▶ _Work instructions_: Collect every line in the records below that contains the word "which".

▶ _Data for this task_:

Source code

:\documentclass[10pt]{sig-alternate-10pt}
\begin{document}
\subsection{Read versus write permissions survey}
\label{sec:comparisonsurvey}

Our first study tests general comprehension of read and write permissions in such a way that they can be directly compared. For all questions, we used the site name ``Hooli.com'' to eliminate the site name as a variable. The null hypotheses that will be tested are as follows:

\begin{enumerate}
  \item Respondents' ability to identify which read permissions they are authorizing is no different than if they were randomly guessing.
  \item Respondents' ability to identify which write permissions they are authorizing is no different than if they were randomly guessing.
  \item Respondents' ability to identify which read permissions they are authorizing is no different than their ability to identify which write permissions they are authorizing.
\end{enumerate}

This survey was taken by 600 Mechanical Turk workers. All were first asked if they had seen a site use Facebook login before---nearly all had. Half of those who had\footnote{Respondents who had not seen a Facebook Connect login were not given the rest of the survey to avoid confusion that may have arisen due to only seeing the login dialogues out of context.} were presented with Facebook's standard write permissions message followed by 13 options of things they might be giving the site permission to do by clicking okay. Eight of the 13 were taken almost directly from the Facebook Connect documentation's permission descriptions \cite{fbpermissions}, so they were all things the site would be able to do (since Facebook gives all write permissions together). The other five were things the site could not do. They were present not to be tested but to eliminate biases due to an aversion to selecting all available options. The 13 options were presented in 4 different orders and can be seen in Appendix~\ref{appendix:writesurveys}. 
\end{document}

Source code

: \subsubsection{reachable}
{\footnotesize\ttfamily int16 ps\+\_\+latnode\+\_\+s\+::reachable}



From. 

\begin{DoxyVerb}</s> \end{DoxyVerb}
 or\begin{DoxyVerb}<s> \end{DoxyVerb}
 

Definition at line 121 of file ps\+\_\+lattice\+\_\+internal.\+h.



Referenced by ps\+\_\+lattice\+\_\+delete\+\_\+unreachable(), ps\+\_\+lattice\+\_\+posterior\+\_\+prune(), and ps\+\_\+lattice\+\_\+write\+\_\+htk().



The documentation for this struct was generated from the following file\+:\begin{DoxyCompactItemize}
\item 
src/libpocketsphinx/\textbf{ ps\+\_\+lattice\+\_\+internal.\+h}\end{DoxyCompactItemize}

▶ _Answer box_:
  \item Respondents' ability to identify which read permissions they are authorizing is no different than if they were randomly guessing.
  \item Respondents' ability to identify which write permissions they are authorizing is no different than if they were randomly guessing.
  \item Respondents' ability to identify which read permissions they are authorizing is no different than their ability to identify which write permissions they are authorizing.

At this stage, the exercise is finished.